[DIRECTIONS FOR THIS TASK] Two lines in the listing below mark the span: one contains "The last thing" and one contains "in future releases.". Reproduce both of them and everything between, exactly.

[LISTED ENTRIES]
+ + + +
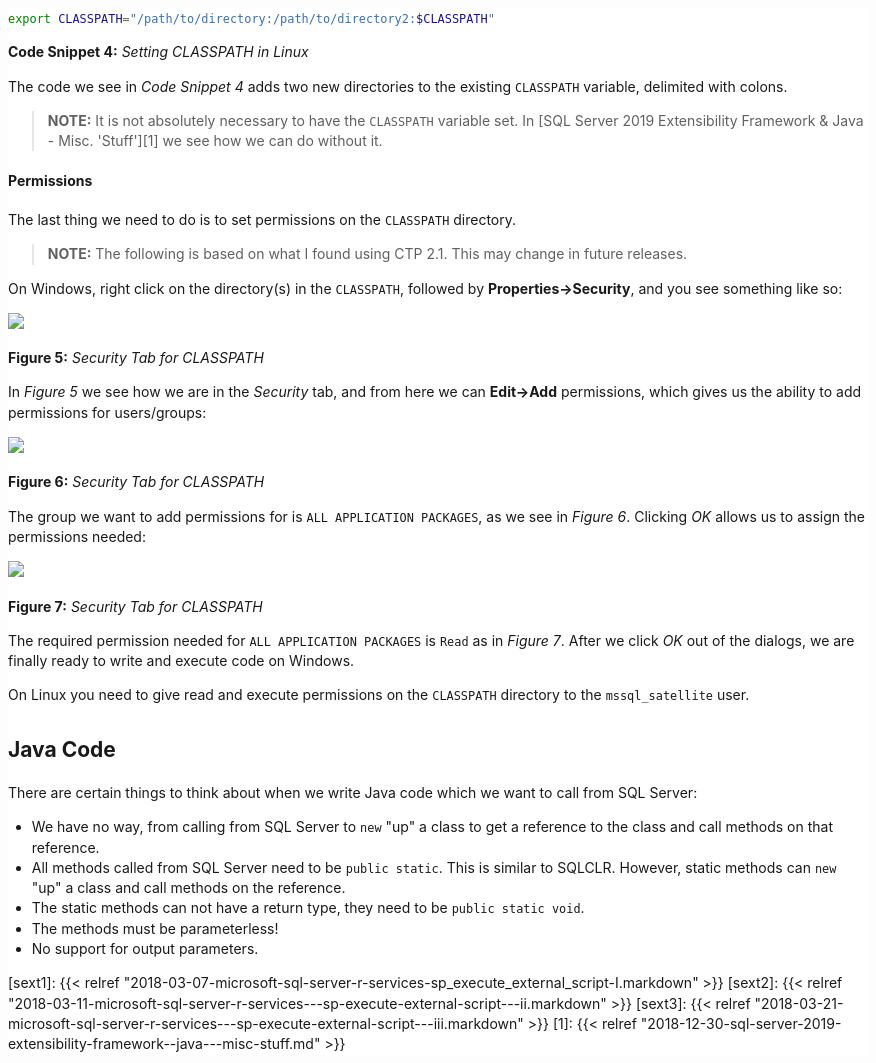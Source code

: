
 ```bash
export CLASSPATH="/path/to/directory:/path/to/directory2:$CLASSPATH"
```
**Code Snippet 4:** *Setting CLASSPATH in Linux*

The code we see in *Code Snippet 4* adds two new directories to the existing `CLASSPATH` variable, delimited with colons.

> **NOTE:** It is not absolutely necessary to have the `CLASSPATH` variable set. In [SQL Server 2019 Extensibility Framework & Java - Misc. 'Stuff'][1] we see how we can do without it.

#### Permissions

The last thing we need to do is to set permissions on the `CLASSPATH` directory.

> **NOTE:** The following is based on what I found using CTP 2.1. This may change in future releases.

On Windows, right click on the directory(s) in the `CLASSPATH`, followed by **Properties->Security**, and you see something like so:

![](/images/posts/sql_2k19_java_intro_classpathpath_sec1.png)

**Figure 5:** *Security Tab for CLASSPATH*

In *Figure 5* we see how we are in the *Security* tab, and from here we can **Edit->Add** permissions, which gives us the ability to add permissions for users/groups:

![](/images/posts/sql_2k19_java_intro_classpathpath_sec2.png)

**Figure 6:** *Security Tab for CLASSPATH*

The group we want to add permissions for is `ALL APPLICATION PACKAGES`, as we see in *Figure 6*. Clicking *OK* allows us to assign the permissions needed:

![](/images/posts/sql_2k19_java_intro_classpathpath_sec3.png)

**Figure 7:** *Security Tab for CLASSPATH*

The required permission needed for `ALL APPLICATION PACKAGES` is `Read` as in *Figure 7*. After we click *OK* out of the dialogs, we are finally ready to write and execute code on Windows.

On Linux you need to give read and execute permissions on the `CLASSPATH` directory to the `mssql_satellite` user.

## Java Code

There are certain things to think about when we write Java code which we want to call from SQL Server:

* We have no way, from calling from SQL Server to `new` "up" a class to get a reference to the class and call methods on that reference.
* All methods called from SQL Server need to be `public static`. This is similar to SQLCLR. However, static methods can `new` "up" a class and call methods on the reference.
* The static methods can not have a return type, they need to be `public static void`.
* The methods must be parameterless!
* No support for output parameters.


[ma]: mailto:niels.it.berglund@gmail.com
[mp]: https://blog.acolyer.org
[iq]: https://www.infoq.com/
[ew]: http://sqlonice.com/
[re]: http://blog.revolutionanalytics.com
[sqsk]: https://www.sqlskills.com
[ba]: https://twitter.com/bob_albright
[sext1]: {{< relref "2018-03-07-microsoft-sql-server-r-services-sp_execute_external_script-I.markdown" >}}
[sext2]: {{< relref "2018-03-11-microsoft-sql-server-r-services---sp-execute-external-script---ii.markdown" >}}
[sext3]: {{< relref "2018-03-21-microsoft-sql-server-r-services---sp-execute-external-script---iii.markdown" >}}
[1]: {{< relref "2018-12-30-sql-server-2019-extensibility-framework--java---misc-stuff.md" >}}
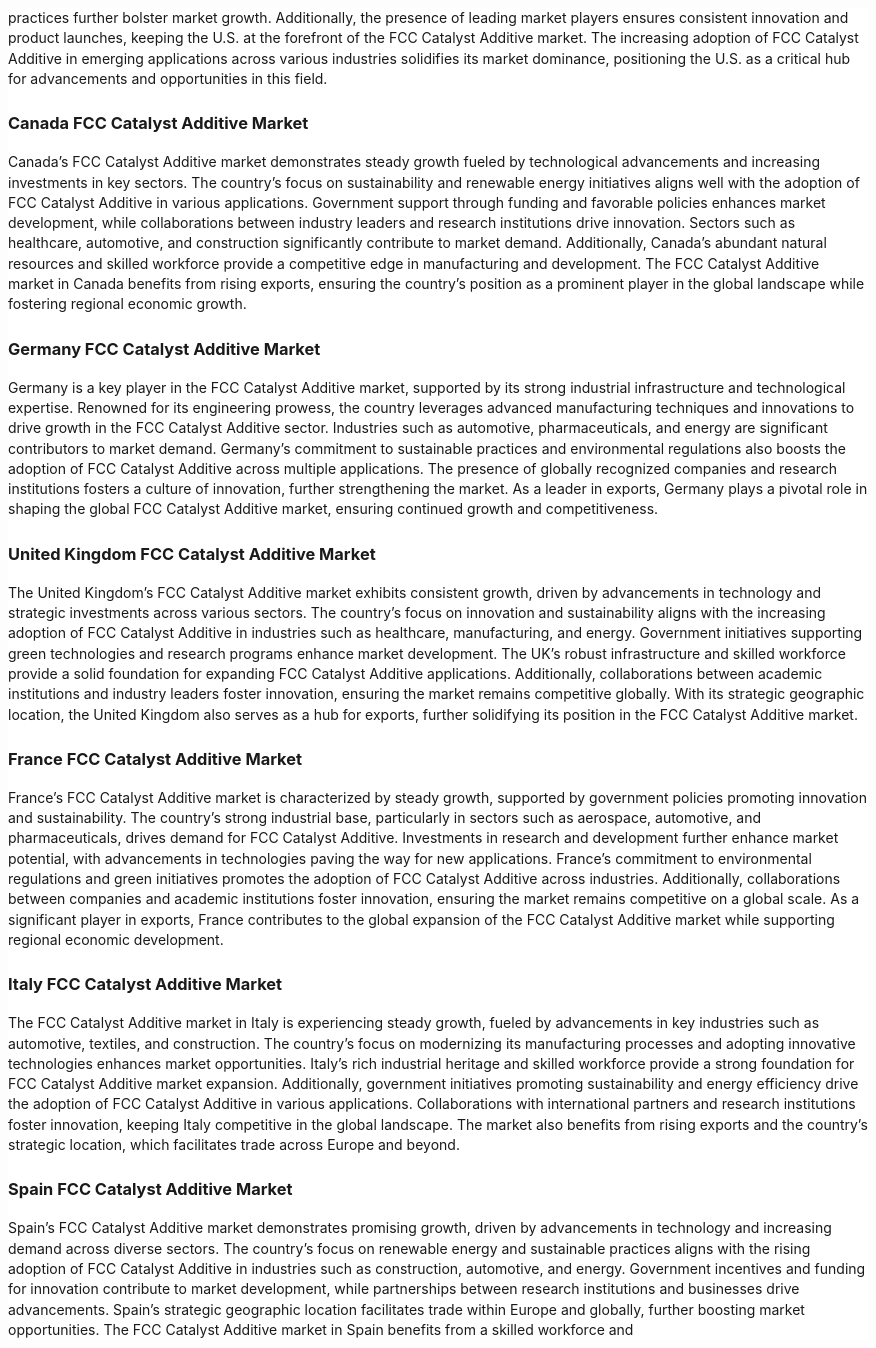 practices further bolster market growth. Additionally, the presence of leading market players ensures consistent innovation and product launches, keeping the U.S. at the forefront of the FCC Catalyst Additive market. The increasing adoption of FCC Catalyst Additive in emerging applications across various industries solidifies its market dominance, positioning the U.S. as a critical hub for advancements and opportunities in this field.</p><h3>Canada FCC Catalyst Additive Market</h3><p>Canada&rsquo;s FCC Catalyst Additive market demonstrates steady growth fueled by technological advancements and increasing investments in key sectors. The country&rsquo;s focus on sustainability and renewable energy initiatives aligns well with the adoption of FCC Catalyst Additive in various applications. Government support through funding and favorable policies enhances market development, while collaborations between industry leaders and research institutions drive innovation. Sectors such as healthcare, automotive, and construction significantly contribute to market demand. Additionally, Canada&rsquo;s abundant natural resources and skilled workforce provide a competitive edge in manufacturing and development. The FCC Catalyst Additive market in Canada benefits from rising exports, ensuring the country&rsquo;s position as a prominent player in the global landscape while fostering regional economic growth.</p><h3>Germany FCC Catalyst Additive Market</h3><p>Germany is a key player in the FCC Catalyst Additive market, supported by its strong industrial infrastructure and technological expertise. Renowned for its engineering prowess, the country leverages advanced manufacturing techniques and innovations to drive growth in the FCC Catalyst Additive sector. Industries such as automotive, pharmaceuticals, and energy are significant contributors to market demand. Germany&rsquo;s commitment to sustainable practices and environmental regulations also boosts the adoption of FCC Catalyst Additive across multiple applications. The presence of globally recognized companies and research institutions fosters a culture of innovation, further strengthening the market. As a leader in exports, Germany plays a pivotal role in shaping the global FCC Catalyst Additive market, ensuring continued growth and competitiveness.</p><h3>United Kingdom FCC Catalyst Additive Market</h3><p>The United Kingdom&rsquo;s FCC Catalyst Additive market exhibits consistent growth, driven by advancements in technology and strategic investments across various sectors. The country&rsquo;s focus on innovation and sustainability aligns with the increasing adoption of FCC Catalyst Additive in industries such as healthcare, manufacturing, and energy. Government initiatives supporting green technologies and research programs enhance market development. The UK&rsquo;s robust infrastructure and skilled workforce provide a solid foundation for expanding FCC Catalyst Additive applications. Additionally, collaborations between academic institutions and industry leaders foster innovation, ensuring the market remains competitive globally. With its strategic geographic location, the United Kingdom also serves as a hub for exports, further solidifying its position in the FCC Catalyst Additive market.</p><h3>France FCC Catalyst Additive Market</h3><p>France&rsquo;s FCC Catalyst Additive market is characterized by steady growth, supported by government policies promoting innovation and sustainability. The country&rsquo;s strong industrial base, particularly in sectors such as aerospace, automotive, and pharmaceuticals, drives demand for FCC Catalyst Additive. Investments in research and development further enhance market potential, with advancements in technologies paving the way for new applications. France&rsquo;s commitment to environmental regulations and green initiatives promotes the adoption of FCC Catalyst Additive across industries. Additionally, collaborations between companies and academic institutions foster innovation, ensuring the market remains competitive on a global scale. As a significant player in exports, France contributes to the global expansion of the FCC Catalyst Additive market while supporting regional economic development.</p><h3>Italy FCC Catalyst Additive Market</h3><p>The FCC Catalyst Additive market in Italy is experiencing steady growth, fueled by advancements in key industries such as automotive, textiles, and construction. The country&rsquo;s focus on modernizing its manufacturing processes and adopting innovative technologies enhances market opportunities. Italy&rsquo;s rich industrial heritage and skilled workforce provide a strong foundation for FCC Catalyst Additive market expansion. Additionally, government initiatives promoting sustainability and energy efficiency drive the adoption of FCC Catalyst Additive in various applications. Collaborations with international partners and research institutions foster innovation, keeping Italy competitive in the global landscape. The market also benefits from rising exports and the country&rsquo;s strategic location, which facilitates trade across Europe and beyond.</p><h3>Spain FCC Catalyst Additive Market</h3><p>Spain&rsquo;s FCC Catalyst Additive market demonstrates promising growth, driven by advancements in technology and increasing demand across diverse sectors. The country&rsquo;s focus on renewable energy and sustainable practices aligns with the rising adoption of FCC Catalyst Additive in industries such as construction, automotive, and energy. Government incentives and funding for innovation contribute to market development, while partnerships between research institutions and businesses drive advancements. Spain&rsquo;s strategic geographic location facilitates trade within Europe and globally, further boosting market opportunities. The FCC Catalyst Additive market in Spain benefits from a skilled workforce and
+ + + +
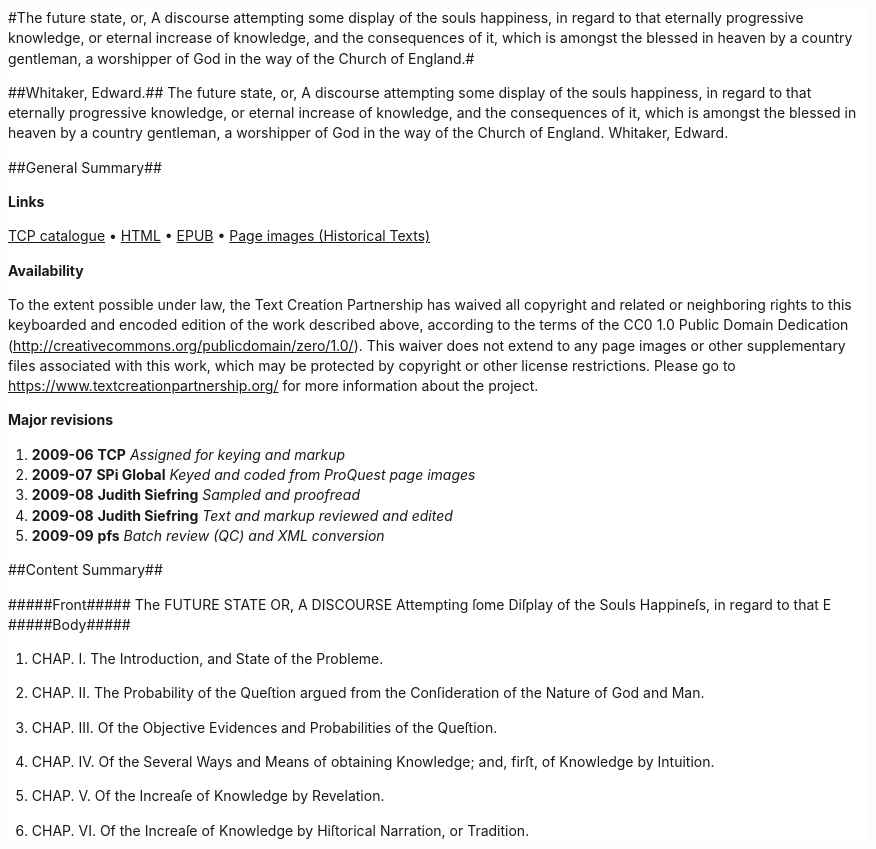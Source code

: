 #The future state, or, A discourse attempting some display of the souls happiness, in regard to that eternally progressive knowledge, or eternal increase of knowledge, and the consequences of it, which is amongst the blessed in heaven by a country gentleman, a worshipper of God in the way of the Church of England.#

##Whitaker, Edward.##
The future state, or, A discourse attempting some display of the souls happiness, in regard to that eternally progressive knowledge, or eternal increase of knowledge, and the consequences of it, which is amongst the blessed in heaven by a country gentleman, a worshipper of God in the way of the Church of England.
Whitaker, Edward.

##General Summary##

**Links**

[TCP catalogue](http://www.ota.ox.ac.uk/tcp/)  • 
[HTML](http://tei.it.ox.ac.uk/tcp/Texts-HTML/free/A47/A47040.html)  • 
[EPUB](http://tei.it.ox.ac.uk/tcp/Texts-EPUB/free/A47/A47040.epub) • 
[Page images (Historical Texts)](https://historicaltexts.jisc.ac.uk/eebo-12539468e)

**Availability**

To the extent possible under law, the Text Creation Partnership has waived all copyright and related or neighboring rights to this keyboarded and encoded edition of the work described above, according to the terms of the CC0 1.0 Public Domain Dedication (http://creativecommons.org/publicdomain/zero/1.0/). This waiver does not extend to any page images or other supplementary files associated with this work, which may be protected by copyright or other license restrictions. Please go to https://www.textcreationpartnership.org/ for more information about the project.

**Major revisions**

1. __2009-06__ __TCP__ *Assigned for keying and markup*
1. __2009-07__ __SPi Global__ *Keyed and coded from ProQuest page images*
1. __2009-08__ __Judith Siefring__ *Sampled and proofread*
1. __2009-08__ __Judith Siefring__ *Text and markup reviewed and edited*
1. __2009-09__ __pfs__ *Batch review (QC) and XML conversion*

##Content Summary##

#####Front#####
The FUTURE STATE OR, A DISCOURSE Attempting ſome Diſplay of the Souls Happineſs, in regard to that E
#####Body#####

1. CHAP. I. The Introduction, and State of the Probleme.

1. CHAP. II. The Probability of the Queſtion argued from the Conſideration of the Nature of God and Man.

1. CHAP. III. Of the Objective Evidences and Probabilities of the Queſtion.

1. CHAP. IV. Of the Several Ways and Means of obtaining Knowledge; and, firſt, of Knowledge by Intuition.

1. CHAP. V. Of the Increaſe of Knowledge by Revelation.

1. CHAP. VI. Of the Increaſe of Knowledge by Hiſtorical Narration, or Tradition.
+ + + +
[EXERCISE OUTPUT]
The last thing we need to do is to set permissions on the `CLASSPATH` directory.

> **NOTE:** The following is based on what I found using CTP 2.1. This may change in future releases.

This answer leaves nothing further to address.